From the line containing "- When working with either" down to the last line of the records below, give every line again without any change.

Saved data entries -
○ ○ ○ ○

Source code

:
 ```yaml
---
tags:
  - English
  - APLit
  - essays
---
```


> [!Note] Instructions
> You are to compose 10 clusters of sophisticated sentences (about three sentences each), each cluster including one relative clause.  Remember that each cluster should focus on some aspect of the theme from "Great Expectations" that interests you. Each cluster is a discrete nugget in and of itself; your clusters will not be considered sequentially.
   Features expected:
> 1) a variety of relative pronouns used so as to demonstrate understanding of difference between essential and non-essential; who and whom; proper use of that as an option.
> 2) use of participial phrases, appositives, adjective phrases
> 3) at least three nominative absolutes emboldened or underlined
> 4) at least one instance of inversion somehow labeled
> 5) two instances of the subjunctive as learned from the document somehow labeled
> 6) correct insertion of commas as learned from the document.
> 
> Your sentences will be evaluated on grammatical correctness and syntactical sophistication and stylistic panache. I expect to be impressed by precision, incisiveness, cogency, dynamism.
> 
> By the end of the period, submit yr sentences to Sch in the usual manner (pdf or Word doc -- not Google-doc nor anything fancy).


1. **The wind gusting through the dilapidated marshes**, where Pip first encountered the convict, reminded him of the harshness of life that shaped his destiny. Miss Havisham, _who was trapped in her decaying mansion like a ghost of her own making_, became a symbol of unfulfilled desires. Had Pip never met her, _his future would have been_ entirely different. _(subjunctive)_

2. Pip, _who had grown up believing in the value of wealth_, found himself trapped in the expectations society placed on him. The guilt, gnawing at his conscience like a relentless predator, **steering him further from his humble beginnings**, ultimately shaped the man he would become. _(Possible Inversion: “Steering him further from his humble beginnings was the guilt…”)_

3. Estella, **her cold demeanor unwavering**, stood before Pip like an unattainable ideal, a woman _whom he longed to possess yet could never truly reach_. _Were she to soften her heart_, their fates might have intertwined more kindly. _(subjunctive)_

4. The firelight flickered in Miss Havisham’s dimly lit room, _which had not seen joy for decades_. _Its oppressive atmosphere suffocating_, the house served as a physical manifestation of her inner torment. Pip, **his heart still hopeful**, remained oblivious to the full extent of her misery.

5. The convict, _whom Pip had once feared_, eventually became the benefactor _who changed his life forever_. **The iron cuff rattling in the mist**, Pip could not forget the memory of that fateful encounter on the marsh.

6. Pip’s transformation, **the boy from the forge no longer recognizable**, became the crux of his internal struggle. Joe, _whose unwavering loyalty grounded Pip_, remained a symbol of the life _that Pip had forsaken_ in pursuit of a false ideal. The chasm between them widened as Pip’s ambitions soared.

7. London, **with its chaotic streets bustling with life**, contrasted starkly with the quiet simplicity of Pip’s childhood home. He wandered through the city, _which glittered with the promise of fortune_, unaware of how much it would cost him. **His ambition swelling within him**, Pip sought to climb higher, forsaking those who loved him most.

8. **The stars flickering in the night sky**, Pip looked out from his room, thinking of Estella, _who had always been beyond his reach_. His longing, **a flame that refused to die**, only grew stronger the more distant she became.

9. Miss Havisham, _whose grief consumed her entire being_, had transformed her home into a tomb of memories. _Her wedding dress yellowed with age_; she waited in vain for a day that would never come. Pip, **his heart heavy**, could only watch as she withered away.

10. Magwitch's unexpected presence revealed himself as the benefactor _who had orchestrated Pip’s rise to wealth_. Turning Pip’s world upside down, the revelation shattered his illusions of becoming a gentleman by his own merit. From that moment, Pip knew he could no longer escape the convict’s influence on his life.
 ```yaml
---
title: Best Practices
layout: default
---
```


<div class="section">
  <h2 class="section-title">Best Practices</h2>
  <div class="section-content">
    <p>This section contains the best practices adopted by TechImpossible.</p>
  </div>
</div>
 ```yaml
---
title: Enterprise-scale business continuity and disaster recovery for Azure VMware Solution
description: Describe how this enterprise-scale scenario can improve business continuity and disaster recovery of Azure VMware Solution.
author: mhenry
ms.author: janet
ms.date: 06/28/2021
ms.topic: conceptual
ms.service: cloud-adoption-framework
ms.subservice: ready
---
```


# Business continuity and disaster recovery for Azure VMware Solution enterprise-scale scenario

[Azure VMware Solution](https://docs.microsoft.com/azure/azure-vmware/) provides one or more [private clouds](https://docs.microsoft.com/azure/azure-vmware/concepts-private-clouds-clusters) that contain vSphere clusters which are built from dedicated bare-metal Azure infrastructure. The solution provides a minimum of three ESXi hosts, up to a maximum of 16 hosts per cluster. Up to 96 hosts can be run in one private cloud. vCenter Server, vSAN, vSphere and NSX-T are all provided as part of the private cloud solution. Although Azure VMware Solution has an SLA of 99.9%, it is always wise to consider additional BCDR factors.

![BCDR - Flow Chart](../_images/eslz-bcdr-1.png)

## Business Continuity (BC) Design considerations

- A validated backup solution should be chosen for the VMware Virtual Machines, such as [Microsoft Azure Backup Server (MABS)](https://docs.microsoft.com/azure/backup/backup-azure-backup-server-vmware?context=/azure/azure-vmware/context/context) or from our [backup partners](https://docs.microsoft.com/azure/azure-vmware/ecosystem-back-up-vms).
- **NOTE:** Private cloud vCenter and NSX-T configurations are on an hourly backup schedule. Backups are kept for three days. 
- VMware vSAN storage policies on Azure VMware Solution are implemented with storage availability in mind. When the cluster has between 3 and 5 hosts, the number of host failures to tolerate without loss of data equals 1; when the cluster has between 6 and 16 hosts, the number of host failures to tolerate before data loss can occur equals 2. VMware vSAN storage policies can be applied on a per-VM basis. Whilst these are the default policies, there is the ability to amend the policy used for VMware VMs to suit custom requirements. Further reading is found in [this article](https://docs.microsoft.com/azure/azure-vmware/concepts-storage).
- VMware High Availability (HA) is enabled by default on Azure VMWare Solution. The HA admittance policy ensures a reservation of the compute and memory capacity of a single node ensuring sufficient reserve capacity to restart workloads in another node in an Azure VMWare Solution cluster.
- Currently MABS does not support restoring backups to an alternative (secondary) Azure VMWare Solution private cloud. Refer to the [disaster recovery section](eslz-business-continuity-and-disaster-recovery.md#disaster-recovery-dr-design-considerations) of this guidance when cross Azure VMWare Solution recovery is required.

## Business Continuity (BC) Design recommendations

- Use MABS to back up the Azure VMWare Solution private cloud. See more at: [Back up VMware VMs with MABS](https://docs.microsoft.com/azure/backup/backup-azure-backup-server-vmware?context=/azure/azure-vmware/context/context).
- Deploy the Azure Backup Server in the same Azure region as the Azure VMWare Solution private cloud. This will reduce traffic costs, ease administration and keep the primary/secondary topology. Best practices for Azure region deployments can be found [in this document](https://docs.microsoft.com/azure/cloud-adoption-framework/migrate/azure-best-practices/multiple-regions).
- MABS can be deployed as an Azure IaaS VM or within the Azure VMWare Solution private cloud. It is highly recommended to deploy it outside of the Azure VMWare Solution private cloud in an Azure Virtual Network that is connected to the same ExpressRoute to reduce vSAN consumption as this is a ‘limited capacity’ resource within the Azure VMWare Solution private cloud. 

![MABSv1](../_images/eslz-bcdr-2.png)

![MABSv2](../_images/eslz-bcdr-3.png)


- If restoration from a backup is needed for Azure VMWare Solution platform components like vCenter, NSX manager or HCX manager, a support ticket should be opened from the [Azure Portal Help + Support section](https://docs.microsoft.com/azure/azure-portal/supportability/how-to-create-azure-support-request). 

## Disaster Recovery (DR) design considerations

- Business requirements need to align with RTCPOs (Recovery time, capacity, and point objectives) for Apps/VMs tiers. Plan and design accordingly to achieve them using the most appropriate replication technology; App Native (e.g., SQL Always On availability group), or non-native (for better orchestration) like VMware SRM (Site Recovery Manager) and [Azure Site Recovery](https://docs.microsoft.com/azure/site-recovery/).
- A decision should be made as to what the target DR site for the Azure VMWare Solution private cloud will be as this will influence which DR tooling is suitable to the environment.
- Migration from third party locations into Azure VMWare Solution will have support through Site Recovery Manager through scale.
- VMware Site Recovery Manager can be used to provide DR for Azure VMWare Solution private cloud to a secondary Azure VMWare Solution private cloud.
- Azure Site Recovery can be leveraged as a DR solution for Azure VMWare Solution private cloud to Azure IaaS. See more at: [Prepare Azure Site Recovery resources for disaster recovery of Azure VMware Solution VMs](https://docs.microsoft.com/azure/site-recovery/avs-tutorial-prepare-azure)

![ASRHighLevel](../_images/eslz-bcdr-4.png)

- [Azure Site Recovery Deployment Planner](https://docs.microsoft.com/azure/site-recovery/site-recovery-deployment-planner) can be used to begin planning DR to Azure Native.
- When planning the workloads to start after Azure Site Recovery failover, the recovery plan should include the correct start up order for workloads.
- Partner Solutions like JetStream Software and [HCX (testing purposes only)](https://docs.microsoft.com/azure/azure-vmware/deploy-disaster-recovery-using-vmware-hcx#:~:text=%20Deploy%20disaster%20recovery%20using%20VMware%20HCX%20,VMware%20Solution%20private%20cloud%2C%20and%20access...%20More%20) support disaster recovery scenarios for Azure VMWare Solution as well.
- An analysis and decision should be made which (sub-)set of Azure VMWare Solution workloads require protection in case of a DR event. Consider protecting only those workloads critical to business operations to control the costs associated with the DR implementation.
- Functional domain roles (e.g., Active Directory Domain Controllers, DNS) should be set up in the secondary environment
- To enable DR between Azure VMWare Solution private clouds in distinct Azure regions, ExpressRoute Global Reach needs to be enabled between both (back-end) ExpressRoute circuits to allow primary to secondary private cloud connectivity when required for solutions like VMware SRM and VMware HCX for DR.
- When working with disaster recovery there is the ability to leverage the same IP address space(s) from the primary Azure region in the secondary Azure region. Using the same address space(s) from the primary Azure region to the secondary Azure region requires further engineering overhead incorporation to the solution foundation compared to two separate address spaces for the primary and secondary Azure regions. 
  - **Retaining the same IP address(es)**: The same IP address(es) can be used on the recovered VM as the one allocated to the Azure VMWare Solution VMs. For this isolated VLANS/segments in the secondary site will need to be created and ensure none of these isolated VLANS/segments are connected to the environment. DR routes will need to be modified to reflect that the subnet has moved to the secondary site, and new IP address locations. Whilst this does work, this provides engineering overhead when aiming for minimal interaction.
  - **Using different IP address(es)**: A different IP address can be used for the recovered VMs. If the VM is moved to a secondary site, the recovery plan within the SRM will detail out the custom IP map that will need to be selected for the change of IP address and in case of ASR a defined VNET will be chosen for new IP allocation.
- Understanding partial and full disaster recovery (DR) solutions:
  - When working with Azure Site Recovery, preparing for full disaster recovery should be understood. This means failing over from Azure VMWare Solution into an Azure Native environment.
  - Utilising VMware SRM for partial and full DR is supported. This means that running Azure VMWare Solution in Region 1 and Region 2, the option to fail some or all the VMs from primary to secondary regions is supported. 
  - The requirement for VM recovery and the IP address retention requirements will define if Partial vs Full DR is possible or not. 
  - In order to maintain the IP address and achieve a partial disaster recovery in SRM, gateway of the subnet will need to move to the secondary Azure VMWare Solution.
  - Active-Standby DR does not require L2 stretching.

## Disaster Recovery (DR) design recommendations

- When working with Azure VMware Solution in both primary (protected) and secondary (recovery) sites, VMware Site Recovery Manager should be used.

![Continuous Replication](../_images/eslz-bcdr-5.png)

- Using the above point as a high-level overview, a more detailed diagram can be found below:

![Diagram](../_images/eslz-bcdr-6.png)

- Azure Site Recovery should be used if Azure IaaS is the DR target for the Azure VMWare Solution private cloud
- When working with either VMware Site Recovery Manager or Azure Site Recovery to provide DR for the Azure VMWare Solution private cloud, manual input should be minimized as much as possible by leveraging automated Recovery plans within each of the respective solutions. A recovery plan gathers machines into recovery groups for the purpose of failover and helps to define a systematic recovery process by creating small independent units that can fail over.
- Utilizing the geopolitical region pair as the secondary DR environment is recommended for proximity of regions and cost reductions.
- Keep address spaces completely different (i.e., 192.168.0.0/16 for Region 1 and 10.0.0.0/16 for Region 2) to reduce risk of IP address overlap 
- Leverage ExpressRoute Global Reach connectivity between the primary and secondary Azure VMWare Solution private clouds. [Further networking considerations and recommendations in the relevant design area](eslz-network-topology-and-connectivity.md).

○ ○ ○ ○

ANSWER -
- When working with either VMware Site Recovery Manager or Azure Site Recovery to provide DR for the Azure VMWare Solution private cloud, manual input should be minimized as much as possible by leveraging automated Recovery plans within each of the respective solutions. A recovery plan gathers machines into recovery groups for the purpose of failover and helps to define a systematic recovery process by creating small independent units that can fail over.
- Utilizing the geopolitical region pair as the secondary DR environment is recommended for proximity of regions and cost reductions.
- Keep address spaces completely different (i.e., 192.168.0.0/16 for Region 1 and 10.0.0.0/16 for Region 2) to reduce risk of IP address overlap 
- Leverage ExpressRoute Global Reach connectivity between the primary and secondary Azure VMWare Solution private clouds. [Further networking considerations and recommendations in the relevant design area](eslz-network-topology-and-connectivity.md).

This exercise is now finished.